Policymakers from both sides of the political spectrum have come to agree that the decades-long “war on drugs” has been ineffective, wasteful and harmful, particularly for communities of color. Harsh policies such as minimum mandatory sentencing have aggravated the underlying challenges that lead to addiction and corroded the fabric of whole communities. Meanwhile, valuable government resources have been diverted to incarcerate millions of people, most of whom are black or Latino. While many states and local jurisdictions have taken important steps to end war-on-drugs policies, immigration laws have not adapted.
Lawful permanent residents and other noncitizens face deportation and, at times, lifelong family separation for drug charges that many states would consider minor offenses.
Human Rights Watch documents how drug convictions result in life-altering consequences for noncitizens and their families, in a 2015 report titled “A Price Too High: U.S. Families Torn Apart by Deportations for Drug Offenses.” Lawful permanent residents (LPRs), many of whom have spent much of their lives in the United States, can be deported for any drug offense, except possession of 30 grams or less of marijuana. “Drug trafficking,” which could include a drug sale of only $10, is considered an aggravated felony, bars LPRs from any protection against deportation and strips an immigration judge’s ability to use discretion in the case. Drug convictions also bar unauthorized immigrants from applying for legal immigration status, even if they can show that family members who are U.S. citizens would suffer extreme hardship should their status adjustment be denied. Additionally, almost all noncitizens who face deportation due to drug charges are held for long periods in immigrant detention centers with no opportunity for bond, forcing them to serve a second term of incarceration — often much longer than the original penalty.

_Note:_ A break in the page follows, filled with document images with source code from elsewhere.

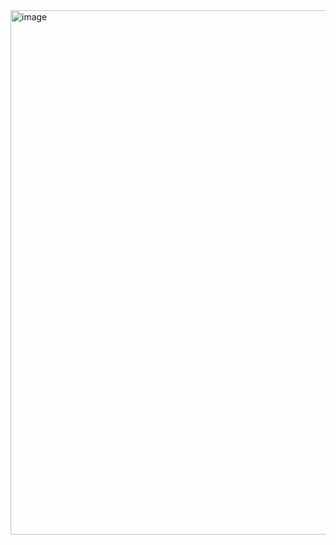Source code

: <img width="1919" height="839" alt="image" src="https://github.com/user-attachments/assets/2fe0e4e5-2261-4e8c-b752-6218b5fbced1" />
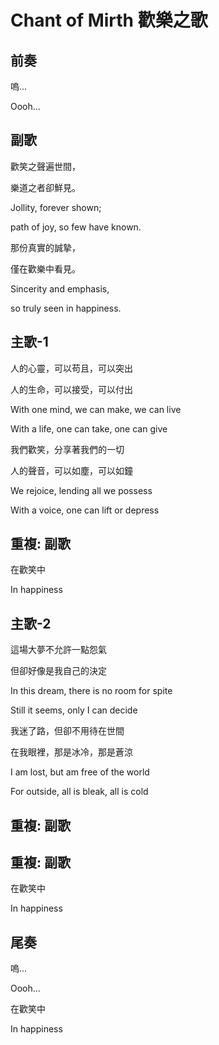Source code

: # Chant of Mirth 歡樂之歌

## 前奏

嗚...

Oooh...

## 副歌

歡笑之聲遍世間，

樂道之者卻鮮見。

Jollity, forever shown;

path of joy, so few have known.



那份真實的誠摯，

僅在歡樂中看見。

Sincerity and emphasis,

so truly seen in happiness.

## 主歌-1

人的心靈，可以苟且，可以突出

人的生命，可以接受，可以付出

With one mind, we can make, we can live

With a life, one can take, one can give



我們歡笑，分享著我們的一切

人的聲音，可以如塵，可以如鐘

We rejoice, lending all we possess

With a voice, one can lift or depress

## 重複: 副歌

在歡笑中

In happiness

## 主歌-2

這場大夢不允許一點怨氣

但卻好像是我自己的決定

In this dream, there is no room for spite

Still it seems, only I can decide



我迷了路，但卻不用待在世間

在我眼裡，那是冰冷，那是蒼涼

I am lost, but am free of the world

For outside, all is bleak, all is cold

## 重複: 副歌

## 重複: 副歌

在歡笑中

In happiness

## 尾奏

嗚...

Oooh...

在歡笑中

In happiness

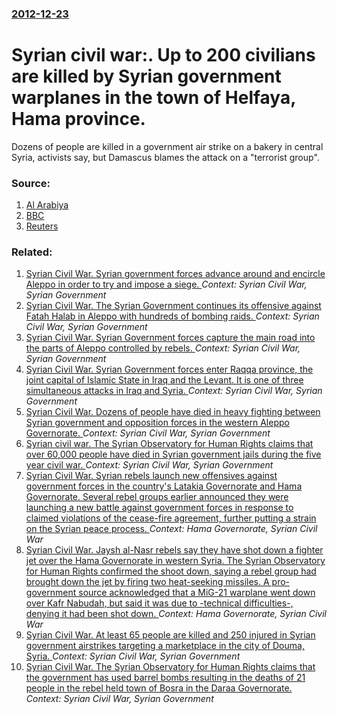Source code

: ### [2012-12-23](/news/2012/12/23/index.md)

# Syrian civil war:. Up to 200 civilians are killed by Syrian government warplanes in the town of Helfaya, Hama province. 

Dozens of people are killed in a government air strike on a bakery in central Syria, activists say, but Damascus blames the attack on a &quot;terrorist group&quot;.


### Source:

1. [Al Arabiya](http://english.alarabiya.net/articles/2012/12/23/256715.html)
2. [BBC](http://www.bbc.co.uk/news/world-middle-east-20832740)
3. [Reuters](http://www.reuters.com/article/2012/12/23/us-syria-crisis-airstrike-idUSBRE8BM07C20121223)

### Related:

1. [Syrian Civil War. Syrian government forces advance around and encircle Aleppo in order to try and impose a siege. ](/news/2016/09/4/syrian-civil-war-syrian-government-forces-advance-around-and-encircle-aleppo-in-order-to-try-and-impose-a-siege.md) _Context: Syrian Civil War, Syrian Government_
2. [Syrian Civil War. The Syrian Government continues its offensive against Fatah Halab in Aleppo with hundreds of bombing raids. ](/news/2016/09/23/syrian-civil-war-the-syrian-government-continues-its-offensive-against-fatah-halab-in-aleppo-with-hundreds-of-bombing-raids.md) _Context: Syrian Civil War, Syrian Government_
3. [Syrian Civil War. Syrian Government forces capture the main road into the parts of Aleppo controlled by rebels. ](/news/2016/07/17/syrian-civil-war-syrian-government-forces-capture-the-main-road-into-the-parts-of-aleppo-controlled-by-rebels.md) _Context: Syrian Civil War, Syrian Government_
4. [Syrian Civil War. Syrian Government forces enter Raqqa province, the joint capital of Islamic State in Iraq and the Levant. It is one of three simultaneous attacks in Iraq and Syria. ](/news/2016/06/4/syrian-civil-war-syrian-government-forces-enter-raqqa-province-the-joint-capital-of-islamic-state-in-iraq-and-the-levant-it-is-one-of-thr.md) _Context: Syrian Civil War, Syrian Government_
5. [Syrian Civil War. Dozens of people have died in heavy fighting between Syrian government and opposition forces in the western Aleppo Governorate. ](/news/2016/05/4/syrian-civil-war-dozens-of-people-have-died-in-heavy-fighting-between-syrian-government-and-opposition-forces-in-the-western-aleppo-governo.md) _Context: Syrian Civil War, Syrian Government_
6. [Syrian civil war. The Syrian Observatory for Human Rights claims that over 60,000 people have died in Syrian government jails during the five year civil war. ](/news/2016/05/22/syrian-civil-war-the-syrian-observatory-for-human-rights-claims-that-over-60-000-people-have-died-in-syrian-government-jails-during-the-fiv.md) _Context: Syrian Civil War, Syrian Government_
7. [Syrian Civil War. Syrian rebels launch new offensives against government forces in the country's Latakia Governorate and Hama Governorate. Several rebel groups earlier announced they were launching a new battle against government forces in response to claimed violations of the cease-fire agreement, further putting a strain on the Syrian peace process. ](/news/2016/04/18/syrian-civil-war-syrian-rebels-launch-new-offensives-against-government-forces-in-the-country-s-latakia-governorate-and-hama-governorate-s.md) _Context: Hama Governorate, Syrian Civil War_
8. [Syrian Civil War. Jaysh al-Nasr rebels say they have shot down a fighter jet over the Hama Governorate in western Syria. The Syrian Observatory for Human Rights confirmed the shoot down, saying a rebel group had brought down the jet by firing two heat-seeking missiles. A pro-government source acknowledged that a MiG-21 warplane went down over Kafr Nabudah, but said it was due to -technical difficulties-, denying it had been shot down. ](/news/2016/03/12/syrian-civil-war-jaysh-al-nasr-rebels-say-they-have-shot-down-a-fighter-jet-over-the-hama-governorate-in-western-syria-the-syrian-observat.md) _Context: Hama Governorate, Syrian Civil War_
9. [Syrian Civil War. At least 65 people are killed and 250 injured in Syrian government airstrikes targeting a marketplace in the city of Douma, Syria. ](/news/2015/10/30/syrian-civil-war-at-least-65-people-are-killed-and-250-injured-in-syrian-government-airstrikes-targeting-a-marketplace-in-the-city-of-douma.md) _Context: Syrian Civil War, Syrian Government_
10. [Syrian Civil War. The Syrian Observatory for Human Rights claims that the government has used barrel bombs resulting in the deaths of 21 people in the rebel held town of Bosra in the Daraa Governorate. ](/news/2015/09/17/syrian-civil-war-the-syrian-observatory-for-human-rights-claims-that-the-government-has-used-barrel-bombs-resulting-in-the-deaths-of-21-peo.md) _Context: Syrian Civil War, Syrian Government_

U.S. Families Torn Apart by Deportations for Drug Offenses
The war on drugs and related immigration laws have separated thousands of families across the United States. ICE data obtained by Human Rights Watch showed that from 2007 to 2012, the U.S. deported more than 260,000 noncitizens whose most serious crime was a drug offense. One such person was Melida Ruiz, an LPR who was deported for a misdemeanor drug offense, her only conviction in over 30 years of living in the United States. Melida left behind her daughter Mercedez Ruiz and baby grandson Christopher Gonzalez.